#### Exercise prompt:
Please repeat the records exactly from their first line, finishing at the line containing "pro sportovní halu?**" and including it.

══ Data to process ══

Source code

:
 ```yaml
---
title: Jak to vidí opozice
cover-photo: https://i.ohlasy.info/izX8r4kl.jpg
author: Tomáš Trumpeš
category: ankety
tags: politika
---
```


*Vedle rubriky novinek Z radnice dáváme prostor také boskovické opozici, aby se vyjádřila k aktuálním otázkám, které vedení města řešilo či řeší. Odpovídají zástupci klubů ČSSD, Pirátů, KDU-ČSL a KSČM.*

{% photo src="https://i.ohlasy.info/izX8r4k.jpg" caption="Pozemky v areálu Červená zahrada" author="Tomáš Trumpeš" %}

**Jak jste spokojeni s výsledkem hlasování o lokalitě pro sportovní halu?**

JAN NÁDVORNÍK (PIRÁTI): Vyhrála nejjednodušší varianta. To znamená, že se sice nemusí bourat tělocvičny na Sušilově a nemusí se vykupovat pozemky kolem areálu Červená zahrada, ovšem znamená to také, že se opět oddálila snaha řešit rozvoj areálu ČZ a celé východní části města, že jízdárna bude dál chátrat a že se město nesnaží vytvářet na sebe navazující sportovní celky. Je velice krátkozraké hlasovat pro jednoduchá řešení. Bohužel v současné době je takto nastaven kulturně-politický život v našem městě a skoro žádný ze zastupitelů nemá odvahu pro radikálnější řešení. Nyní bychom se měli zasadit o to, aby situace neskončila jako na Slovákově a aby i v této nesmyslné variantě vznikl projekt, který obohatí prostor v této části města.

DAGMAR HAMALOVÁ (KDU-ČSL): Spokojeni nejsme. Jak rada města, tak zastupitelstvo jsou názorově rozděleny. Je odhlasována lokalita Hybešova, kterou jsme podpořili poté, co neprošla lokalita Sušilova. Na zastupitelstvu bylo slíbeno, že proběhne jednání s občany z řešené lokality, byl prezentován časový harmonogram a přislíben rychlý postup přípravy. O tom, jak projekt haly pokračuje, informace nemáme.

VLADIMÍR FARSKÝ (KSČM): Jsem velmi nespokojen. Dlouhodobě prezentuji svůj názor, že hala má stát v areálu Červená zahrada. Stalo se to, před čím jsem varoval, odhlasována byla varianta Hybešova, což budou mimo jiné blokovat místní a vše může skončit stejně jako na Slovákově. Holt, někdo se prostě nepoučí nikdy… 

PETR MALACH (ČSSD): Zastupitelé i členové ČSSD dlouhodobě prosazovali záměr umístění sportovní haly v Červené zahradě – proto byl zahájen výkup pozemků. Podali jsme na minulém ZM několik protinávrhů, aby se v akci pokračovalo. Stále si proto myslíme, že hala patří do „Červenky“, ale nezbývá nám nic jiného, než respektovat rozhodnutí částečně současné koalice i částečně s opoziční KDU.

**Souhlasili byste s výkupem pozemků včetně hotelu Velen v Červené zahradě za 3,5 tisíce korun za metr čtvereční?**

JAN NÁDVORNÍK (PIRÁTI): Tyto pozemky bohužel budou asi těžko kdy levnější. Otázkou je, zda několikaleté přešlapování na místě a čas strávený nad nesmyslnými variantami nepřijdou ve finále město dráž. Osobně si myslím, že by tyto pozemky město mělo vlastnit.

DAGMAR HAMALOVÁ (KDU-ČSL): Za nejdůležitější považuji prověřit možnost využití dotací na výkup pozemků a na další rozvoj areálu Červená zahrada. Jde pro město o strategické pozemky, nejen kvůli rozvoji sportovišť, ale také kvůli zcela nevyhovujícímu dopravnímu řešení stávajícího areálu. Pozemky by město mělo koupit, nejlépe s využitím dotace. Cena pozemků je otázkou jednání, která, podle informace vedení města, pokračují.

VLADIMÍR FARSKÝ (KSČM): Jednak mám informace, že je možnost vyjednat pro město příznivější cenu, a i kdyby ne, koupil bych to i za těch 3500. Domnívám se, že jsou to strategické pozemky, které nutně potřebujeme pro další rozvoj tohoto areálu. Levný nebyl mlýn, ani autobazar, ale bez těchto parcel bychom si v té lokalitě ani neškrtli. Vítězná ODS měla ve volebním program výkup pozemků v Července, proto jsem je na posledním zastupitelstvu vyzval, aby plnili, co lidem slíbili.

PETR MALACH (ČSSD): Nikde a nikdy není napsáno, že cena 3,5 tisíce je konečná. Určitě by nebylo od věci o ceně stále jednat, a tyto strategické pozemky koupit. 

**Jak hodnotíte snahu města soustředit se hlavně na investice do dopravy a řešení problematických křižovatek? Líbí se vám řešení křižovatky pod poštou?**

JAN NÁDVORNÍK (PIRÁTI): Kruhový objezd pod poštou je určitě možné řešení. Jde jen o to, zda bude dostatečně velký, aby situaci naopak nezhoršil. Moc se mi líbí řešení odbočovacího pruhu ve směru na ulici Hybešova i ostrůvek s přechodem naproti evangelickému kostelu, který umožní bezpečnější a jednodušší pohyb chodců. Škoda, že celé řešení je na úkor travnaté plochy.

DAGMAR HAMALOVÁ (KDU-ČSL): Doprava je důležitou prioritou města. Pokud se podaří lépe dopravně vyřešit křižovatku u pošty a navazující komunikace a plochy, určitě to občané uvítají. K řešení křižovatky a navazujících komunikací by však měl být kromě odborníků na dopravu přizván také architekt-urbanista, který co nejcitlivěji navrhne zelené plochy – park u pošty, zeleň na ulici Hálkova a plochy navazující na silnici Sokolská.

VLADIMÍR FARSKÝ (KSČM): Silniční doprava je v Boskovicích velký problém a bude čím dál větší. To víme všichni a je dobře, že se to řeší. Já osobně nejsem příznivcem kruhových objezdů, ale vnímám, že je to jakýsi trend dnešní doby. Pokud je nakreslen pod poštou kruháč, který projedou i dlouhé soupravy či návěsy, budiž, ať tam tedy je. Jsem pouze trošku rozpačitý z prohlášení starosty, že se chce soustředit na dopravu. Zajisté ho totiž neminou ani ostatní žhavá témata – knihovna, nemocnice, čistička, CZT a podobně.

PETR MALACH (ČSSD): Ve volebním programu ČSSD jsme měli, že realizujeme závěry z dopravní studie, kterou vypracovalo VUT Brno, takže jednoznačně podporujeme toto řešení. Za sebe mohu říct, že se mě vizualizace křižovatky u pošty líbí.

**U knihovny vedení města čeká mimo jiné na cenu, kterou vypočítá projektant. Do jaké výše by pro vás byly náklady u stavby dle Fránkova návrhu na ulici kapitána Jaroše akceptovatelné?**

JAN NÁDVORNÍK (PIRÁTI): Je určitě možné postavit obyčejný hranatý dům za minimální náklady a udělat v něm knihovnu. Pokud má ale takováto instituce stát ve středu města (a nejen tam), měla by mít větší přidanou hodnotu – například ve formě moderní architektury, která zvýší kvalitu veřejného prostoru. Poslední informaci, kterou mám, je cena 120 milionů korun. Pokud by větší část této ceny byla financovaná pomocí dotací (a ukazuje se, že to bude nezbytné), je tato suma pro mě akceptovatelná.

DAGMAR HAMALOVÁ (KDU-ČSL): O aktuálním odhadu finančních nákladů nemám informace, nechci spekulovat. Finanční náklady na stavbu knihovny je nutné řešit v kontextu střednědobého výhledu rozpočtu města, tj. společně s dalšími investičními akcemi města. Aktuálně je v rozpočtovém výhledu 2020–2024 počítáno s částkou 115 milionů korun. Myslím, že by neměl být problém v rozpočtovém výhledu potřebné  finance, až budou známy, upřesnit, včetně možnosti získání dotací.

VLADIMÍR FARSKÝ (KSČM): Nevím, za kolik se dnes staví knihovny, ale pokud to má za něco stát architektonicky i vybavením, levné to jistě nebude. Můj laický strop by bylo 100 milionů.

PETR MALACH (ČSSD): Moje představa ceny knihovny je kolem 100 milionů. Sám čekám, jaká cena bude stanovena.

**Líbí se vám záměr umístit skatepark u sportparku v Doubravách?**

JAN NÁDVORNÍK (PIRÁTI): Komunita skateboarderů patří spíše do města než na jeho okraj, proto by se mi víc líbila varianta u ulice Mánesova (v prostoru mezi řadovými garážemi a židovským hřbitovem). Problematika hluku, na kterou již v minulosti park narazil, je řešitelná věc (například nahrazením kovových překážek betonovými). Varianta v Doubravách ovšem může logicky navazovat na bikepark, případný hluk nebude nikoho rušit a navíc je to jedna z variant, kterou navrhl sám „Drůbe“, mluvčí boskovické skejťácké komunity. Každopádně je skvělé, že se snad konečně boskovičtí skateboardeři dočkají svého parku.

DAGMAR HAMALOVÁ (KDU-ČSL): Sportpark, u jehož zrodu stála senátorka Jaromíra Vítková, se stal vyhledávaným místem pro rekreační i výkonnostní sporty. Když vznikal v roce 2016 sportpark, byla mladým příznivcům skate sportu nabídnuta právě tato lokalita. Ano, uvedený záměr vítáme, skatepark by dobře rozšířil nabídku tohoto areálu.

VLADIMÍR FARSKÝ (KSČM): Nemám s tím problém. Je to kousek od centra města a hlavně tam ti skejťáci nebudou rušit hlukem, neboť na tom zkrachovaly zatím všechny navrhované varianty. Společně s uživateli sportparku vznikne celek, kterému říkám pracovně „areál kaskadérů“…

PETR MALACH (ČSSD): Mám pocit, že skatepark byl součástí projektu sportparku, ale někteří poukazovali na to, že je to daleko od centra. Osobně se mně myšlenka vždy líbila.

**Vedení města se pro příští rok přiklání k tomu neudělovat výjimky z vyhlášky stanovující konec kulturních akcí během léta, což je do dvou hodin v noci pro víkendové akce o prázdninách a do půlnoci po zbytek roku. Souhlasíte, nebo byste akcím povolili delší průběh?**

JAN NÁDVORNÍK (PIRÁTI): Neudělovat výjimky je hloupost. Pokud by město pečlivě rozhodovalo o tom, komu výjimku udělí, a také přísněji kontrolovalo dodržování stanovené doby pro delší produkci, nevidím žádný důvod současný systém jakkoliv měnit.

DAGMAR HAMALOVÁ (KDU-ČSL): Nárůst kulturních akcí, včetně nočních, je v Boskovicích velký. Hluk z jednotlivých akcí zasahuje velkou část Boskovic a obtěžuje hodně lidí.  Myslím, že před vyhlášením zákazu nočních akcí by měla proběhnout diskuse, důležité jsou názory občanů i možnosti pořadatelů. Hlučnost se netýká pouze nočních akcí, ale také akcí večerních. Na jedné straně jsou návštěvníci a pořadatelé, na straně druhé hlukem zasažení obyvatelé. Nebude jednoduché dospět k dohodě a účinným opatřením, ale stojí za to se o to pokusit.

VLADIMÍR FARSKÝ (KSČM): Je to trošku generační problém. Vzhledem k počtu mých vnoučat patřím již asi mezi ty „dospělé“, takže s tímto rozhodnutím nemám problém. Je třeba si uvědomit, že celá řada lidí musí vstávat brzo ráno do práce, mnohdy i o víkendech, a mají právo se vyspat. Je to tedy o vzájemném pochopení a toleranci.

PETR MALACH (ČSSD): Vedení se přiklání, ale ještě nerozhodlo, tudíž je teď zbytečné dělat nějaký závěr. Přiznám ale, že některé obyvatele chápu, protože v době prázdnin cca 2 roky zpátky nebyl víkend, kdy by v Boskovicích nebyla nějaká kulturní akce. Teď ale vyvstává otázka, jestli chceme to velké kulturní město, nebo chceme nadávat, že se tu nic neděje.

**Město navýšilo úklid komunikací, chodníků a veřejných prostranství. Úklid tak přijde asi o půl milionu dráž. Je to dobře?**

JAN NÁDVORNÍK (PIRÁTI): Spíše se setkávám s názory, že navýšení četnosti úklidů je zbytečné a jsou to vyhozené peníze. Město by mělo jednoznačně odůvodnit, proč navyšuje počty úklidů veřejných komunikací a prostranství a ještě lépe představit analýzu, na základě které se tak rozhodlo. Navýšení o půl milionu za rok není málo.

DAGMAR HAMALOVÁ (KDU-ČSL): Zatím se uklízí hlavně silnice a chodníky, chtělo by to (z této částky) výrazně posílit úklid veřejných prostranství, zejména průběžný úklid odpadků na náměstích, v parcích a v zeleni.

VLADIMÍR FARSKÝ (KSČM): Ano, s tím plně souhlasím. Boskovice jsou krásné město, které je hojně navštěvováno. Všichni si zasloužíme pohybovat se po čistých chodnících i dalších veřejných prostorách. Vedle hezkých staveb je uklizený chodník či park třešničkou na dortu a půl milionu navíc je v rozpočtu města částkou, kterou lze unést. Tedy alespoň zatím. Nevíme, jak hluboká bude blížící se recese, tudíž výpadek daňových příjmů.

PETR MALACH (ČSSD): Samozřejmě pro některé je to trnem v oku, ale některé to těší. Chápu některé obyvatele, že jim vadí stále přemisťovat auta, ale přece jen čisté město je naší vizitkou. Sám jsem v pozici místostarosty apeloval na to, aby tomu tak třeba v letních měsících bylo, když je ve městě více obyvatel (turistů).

═══

#### Answer box:
Source code

:
 ```yaml
---
title: Jak to vidí opozice
cover-photo: https://i.ohlasy.info/izX8r4kl.jpg
author: Tomáš Trumpeš
category: ankety
tags: politika
---
```


*Vedle rubriky novinek Z radnice dáváme prostor také boskovické opozici, aby se vyjádřila k aktuálním otázkám, které vedení města řešilo či řeší. Odpovídají zástupci klubů ČSSD, Pirátů, KDU-ČSL a KSČM.*

{% photo src="https://i.ohlasy.info/izX8r4k.jpg" caption="Pozemky v areálu Červená zahrada" author="Tomáš Trumpeš" %}

**Jak jste spokojeni s výsledkem hlasování o lokalitě pro sportovní halu?**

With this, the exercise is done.